Many artists and other malcontents (like myself) who pick up on the poison in our environment see the content or individual technologies as the villains. McLuhan has reminded me, as Ripatrazone does, that the effort of digital communion and liturgy in the digital age is not so much a fault of an iPhone or a Zoom screen or a camera observing Mass, but it is environmental. The digital world creates an environment that forms us into habits of being: inattention, distraction, scrolling. But we can resist those environmental habits and reactions.
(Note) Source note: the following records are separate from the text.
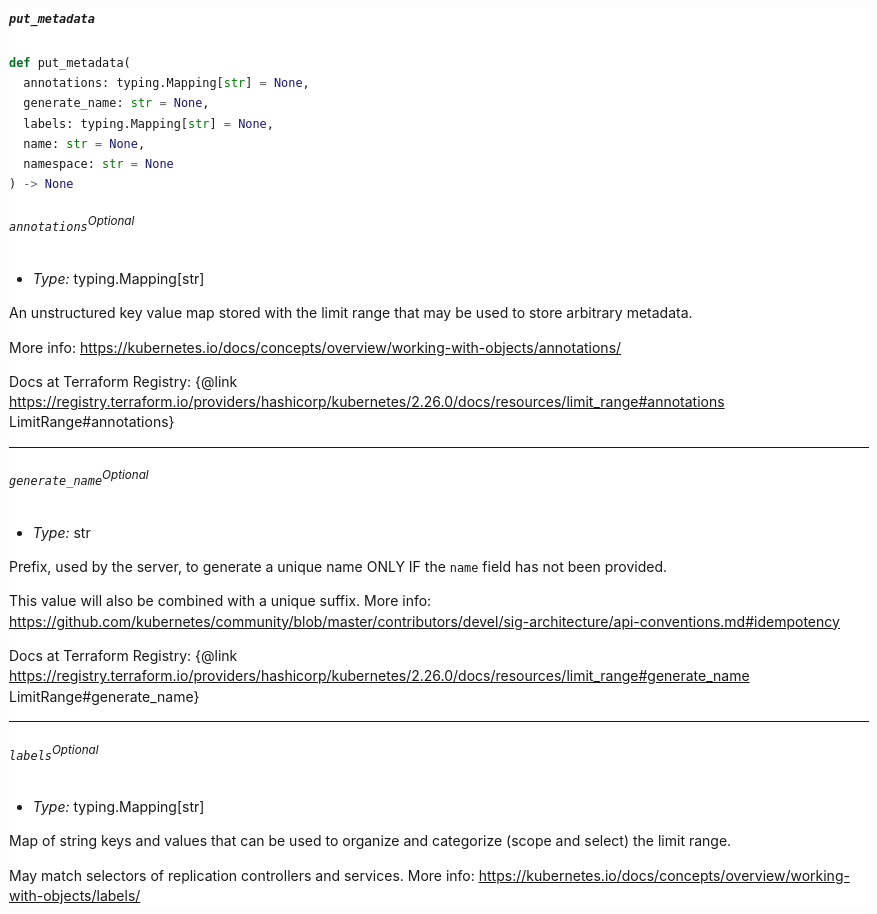 
##### `put_metadata` <a name="put_metadata" id="@cdktf/provider-kubernetes.limitRange.LimitRange.putMetadata"></a>

```python
def put_metadata(
  annotations: typing.Mapping[str] = None,
  generate_name: str = None,
  labels: typing.Mapping[str] = None,
  name: str = None,
  namespace: str = None
) -> None
```

###### `annotations`<sup>Optional</sup> <a name="annotations" id="@cdktf/provider-kubernetes.limitRange.LimitRange.putMetadata.parameter.annotations"></a>

- *Type:* typing.Mapping[str]

An unstructured key value map stored with the limit range that may be used to store arbitrary metadata.

More info: https://kubernetes.io/docs/concepts/overview/working-with-objects/annotations/

Docs at Terraform Registry: {@link https://registry.terraform.io/providers/hashicorp/kubernetes/2.26.0/docs/resources/limit_range#annotations LimitRange#annotations}

---

###### `generate_name`<sup>Optional</sup> <a name="generate_name" id="@cdktf/provider-kubernetes.limitRange.LimitRange.putMetadata.parameter.generateName"></a>

- *Type:* str

Prefix, used by the server, to generate a unique name ONLY IF the `name` field has not been provided.

This value will also be combined with a unique suffix. More info: https://github.com/kubernetes/community/blob/master/contributors/devel/sig-architecture/api-conventions.md#idempotency

Docs at Terraform Registry: {@link https://registry.terraform.io/providers/hashicorp/kubernetes/2.26.0/docs/resources/limit_range#generate_name LimitRange#generate_name}

---

###### `labels`<sup>Optional</sup> <a name="labels" id="@cdktf/provider-kubernetes.limitRange.LimitRange.putMetadata.parameter.labels"></a>

- *Type:* typing.Mapping[str]

Map of string keys and values that can be used to organize and categorize (scope and select) the limit range.

May match selectors of replication controllers and services. More info: https://kubernetes.io/docs/concepts/overview/working-with-objects/labels/
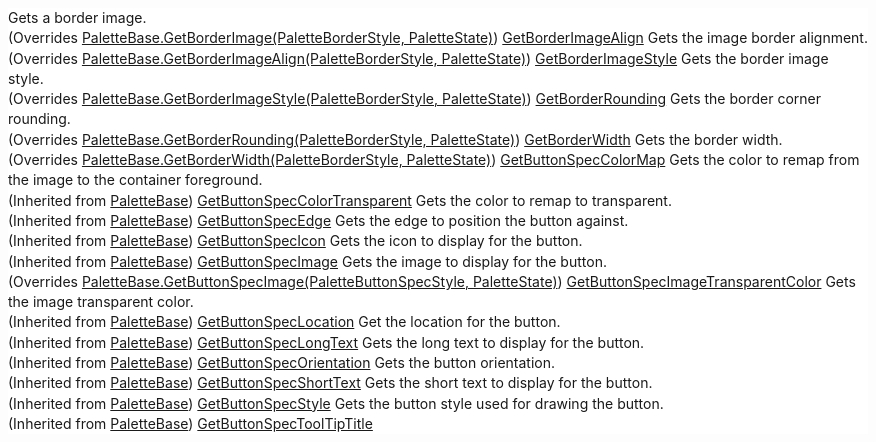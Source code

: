 <td>Gets a border image.<br />(Overrides <a href="e96e171d-0c37-0554-2000-3afc5b79e13d.md">PaletteBase.GetBorderImage(PaletteBorderStyle, PaletteState)</a>)</td></tr>
<tr>
<td><a href="d09805e3-bcb0-62ba-a674-fb1acad013b0.md">GetBorderImageAlign</a></td>
<td>Gets the image border alignment.<br />(Overrides <a href="1be81893-1f64-be1f-97a0-bab8d210a9b7.md">PaletteBase.GetBorderImageAlign(PaletteBorderStyle, PaletteState)</a>)</td></tr>
<tr>
<td><a href="f10f0783-5b59-b3d0-67ce-18d67530748d.md">GetBorderImageStyle</a></td>
<td>Gets the border image style.<br />(Overrides <a href="3818a9b7-db38-a801-4b6e-948e1ca4066e.md">PaletteBase.GetBorderImageStyle(PaletteBorderStyle, PaletteState)</a>)</td></tr>
<tr>
<td><a href="2519ccf7-4a17-1943-cf7b-36f59bf844a6.md">GetBorderRounding</a></td>
<td>Gets the border corner rounding.<br />(Overrides <a href="b7bf7664-d7bd-6723-72fc-eed140e6821e.md">PaletteBase.GetBorderRounding(PaletteBorderStyle, PaletteState)</a>)</td></tr>
<tr>
<td><a href="baa3b395-6656-41a7-187b-a7df404dba96.md">GetBorderWidth</a></td>
<td>Gets the border width.<br />(Overrides <a href="cec63de5-363e-1a98-b618-30f6d11a787b.md">PaletteBase.GetBorderWidth(PaletteBorderStyle, PaletteState)</a>)</td></tr>
<tr>
<td><a href="ef948861-bb30-be9d-099a-b3d25f7a846c.md">GetButtonSpecColorMap</a></td>
<td>Gets the color to remap from the image to the container foreground.<br />(Inherited from <a href="6da77fa5-1590-4646-f2ea-70002c922aee.md">PaletteBase</a>)</td></tr>
<tr>
<td><a href="ec3f2b82-8d55-6051-be77-fbff3b5722a4.md">GetButtonSpecColorTransparent</a></td>
<td>Gets the color to remap to transparent.<br />(Inherited from <a href="6da77fa5-1590-4646-f2ea-70002c922aee.md">PaletteBase</a>)</td></tr>
<tr>
<td><a href="d39e7a68-b554-de93-8449-7a395b0208a0.md">GetButtonSpecEdge</a></td>
<td>Gets the edge to position the button against.<br />(Inherited from <a href="6da77fa5-1590-4646-f2ea-70002c922aee.md">PaletteBase</a>)</td></tr>
<tr>
<td><a href="8e306522-e99e-2c59-fc78-c861e173551d.md">GetButtonSpecIcon</a></td>
<td>Gets the icon to display for the button.<br />(Inherited from <a href="6da77fa5-1590-4646-f2ea-70002c922aee.md">PaletteBase</a>)</td></tr>
<tr>
<td><a href="2d3ea8f3-aa69-aa77-c4e9-f6e88bb69ba6.md">GetButtonSpecImage</a></td>
<td>Gets the image to display for the button.<br />(Overrides <a href="d33fc993-0ad7-5b8e-4102-4183e92cd39d.md">PaletteBase.GetButtonSpecImage(PaletteButtonSpecStyle, PaletteState)</a>)</td></tr>
<tr>
<td><a href="c0a98302-ad36-12e7-e98c-14af03cd8029.md">GetButtonSpecImageTransparentColor</a></td>
<td>Gets the image transparent color.<br />(Inherited from <a href="6da77fa5-1590-4646-f2ea-70002c922aee.md">PaletteBase</a>)</td></tr>
<tr>
<td><a href="f5c285a3-49a2-dc1c-b4fc-9ea8d93ebdfe.md">GetButtonSpecLocation</a></td>
<td>Get the location for the button.<br />(Inherited from <a href="6da77fa5-1590-4646-f2ea-70002c922aee.md">PaletteBase</a>)</td></tr>
<tr>
<td><a href="fc25eae4-edec-3c21-dd64-8b26bb7701eb.md">GetButtonSpecLongText</a></td>
<td>Gets the long text to display for the button.<br />(Inherited from <a href="6da77fa5-1590-4646-f2ea-70002c922aee.md">PaletteBase</a>)</td></tr>
<tr>
<td><a href="dd05f779-4ca5-2151-e1f9-6c1908f12c95.md">GetButtonSpecOrientation</a></td>
<td>Gets the button orientation.<br />(Inherited from <a href="6da77fa5-1590-4646-f2ea-70002c922aee.md">PaletteBase</a>)</td></tr>
<tr>
<td><a href="b50fc667-8472-0a55-86af-58e426f55bdb.md">GetButtonSpecShortText</a></td>
<td>Gets the short text to display for the button.<br />(Inherited from <a href="6da77fa5-1590-4646-f2ea-70002c922aee.md">PaletteBase</a>)</td></tr>
<tr>
<td><a href="26412491-19fd-936e-6d0b-9f7a58df7161.md">GetButtonSpecStyle</a></td>
<td>Gets the button style used for drawing the button.<br />(Inherited from <a href="6da77fa5-1590-4646-f2ea-70002c922aee.md">PaletteBase</a>)</td></tr>
<tr>
<td><a href="dd864aac-a078-9f40-d05f-0232a568baba.md">GetButtonSpecToolTipTitle</a></td>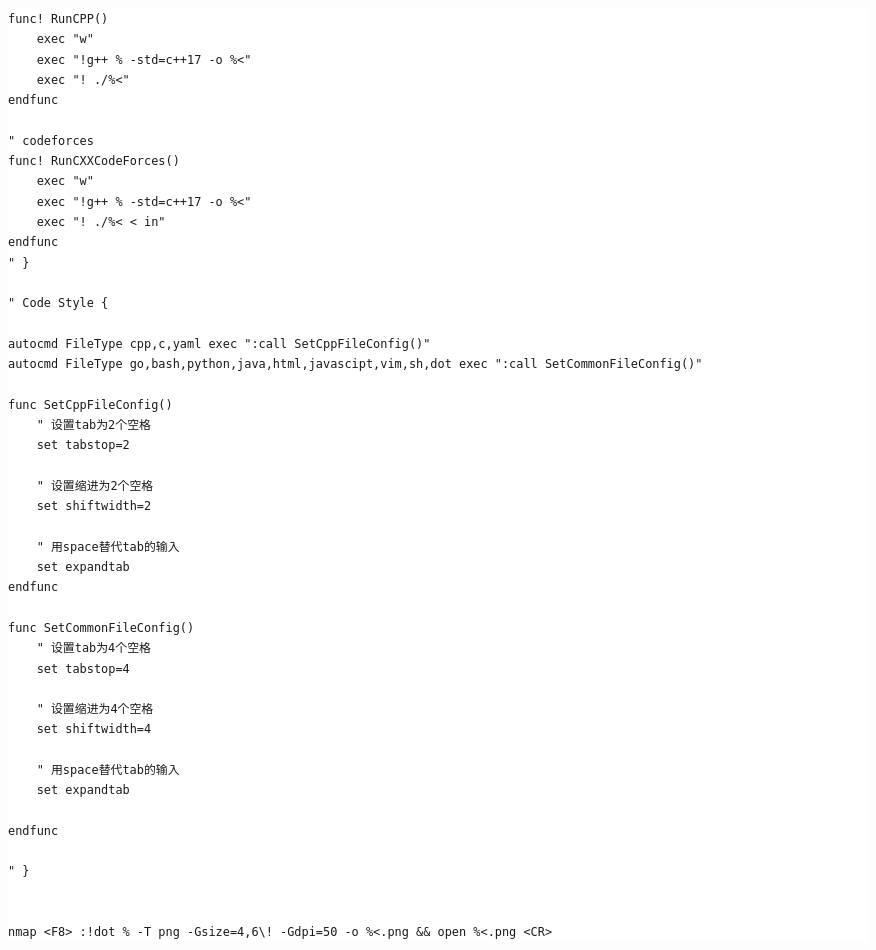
 ```vim
func! RunCPP()
    exec "w"
    exec "!g++ % -std=c++17 -o %<"
    exec "! ./%<"
endfunc

" codeforces
func! RunCXXCodeForces()
    exec "w"
    exec "!g++ % -std=c++17 -o %<"
    exec "! ./%< < in"
endfunc
" }

" Code Style {

autocmd FileType cpp,c,yaml exec ":call SetCppFileConfig()" 
autocmd FileType go,bash,python,java,html,javascipt,vim,sh,dot exec ":call SetCommonFileConfig()"

func SetCppFileConfig()
    " 设置tab为2个空格
    set tabstop=2

    " 设置缩进为2个空格
    set shiftwidth=2

    " 用space替代tab的输入
    set expandtab  
endfunc

func SetCommonFileConfig()
    " 设置tab为4个空格
    set tabstop=4

    " 设置缩进为4个空格
    set shiftwidth=4

    " 用space替代tab的输入
    set expandtab  

endfunc

" }


nmap <F8> :!dot % -T png -Gsize=4,6\! -Gdpi=50 -o %<.png && open %<.png <CR>
```
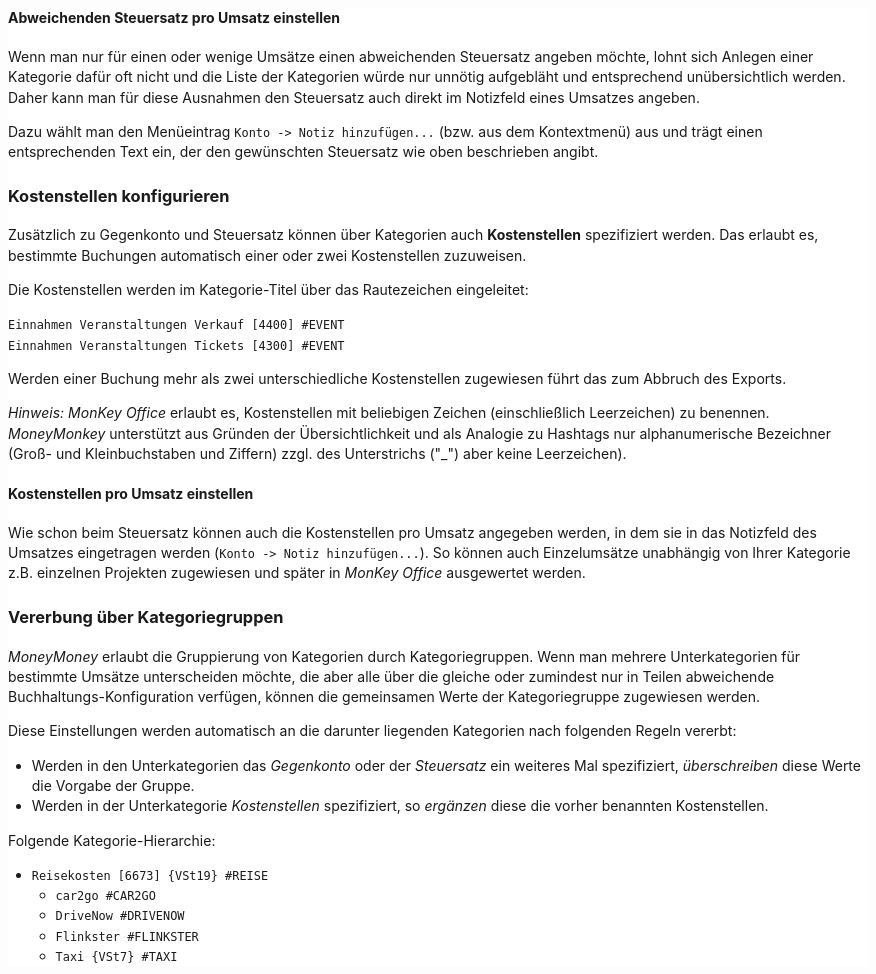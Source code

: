 #### Abweichenden Steuersatz pro Umsatz einstellen

Wenn man nur für einen oder wenige Umsätze einen abweichenden Steuersatz angeben möchte, lohnt sich Anlegen einer Kategorie dafür oft nicht und die Liste der Kategorien würde nur unnötig aufgebläht und entsprechend unübersichtlich werden. Daher kann man für diese Ausnahmen den Steuersatz auch direkt im Notizfeld eines Umsatzes angeben.

Dazu wählt man den Menüeintrag `Konto -> Notiz hinzufügen...` (bzw. aus dem Kontextmenü) aus und trägt einen entsprechenden Text ein, der den gewünschten Steuersatz wie oben beschrieben angibt.

### Kostenstellen konfigurieren

Zusätzlich zu Gegenkonto und Steuersatz können über Kategorien auch **Kostenstellen** spezifiziert werden. Das erlaubt es, bestimmte Buchungen automatisch einer oder zwei Kostenstellen zuzuweisen.

Die Kostenstellen werden im Kategorie-Titel über das Rautezeichen eingeleitet:

```
Einnahmen Veranstaltungen Verkauf [4400] #EVENT
Einnahmen Veranstaltungen Tickets [4300] #EVENT
```

Werden einer Buchung mehr als zwei unterschiedliche Kostenstellen zugewiesen führt das zum Abbruch des Exports.

_Hinweis:_ *MonKey Office* erlaubt es, Kostenstellen mit beliebigen Zeichen (einschließlich Leerzeichen) zu benennen. *MoneyMonkey* unterstützt aus Gründen der Übersichtlichkeit und als Analogie zu Hashtags nur alphanumerische Bezeichner (Groß- und Kleinbuchstaben und Ziffern) zzgl. des Unterstrichs ("_") aber keine Leerzeichen).



#### Kostenstellen pro Umsatz einstellen

Wie schon beim Steuersatz können auch die Kostenstellen pro Umsatz angegeben werden, in dem sie in das Notizfeld des Umsatzes eingetragen werden (`Konto -> Notiz hinzufügen...`). So können auch Einzelumsätze unabhängig von Ihrer Kategorie z.B. einzelnen Projekten zugewiesen und später in *MonKey Office* ausgewertet werden.


### Vererbung über Kategoriegruppen

_MoneyMoney_ erlaubt die Gruppierung von Kategorien durch Kategoriegruppen. Wenn man mehrere Unterkategorien für bestimmte Umsätze unterscheiden möchte, die aber alle über die gleiche oder zumindest nur in Teilen abweichende Buchhaltungs-Konfiguration verfügen, können die gemeinsamen Werte der Kategoriegruppe zugewiesen werden.

Diese Einstellungen werden automatisch an die darunter liegenden Kategorien nach folgenden Regeln vererbt:

* Werden in den Unterkategorien das *Gegenkonto* oder der *Steuersatz* ein weiteres Mal spezifiziert, *überschreiben* diese Werte die Vorgabe der Gruppe.
* Werden in der Unterkategorie *Kostenstellen* spezifiziert, so *ergänzen* diese die vorher benannten Kostenstellen.

Folgende Kategorie-Hierarchie:

* `Reisekosten [6673] {VSt19} #REISE`
  * `car2go #CAR2GO`
  * `DriveNow #DRIVENOW`
  * `Flinkster #FLINKSTER`
  * `Taxi {VSt7} #TAXI`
In fact, perhaps it is the task of the artist, McLuhan suggests, to draw attention to our environment, to the ground of our being-together, and the habits it forms. “The present is always invisible because it’s environmental and saturates the whole field of attention so overwhelmingly,” wrote McLuhan, “thus everyone but the artist, the man of integral awareness, is alive in an earlier day.” The artist, McLuhan suggests, is the member of society who clearly sees the present, not the past.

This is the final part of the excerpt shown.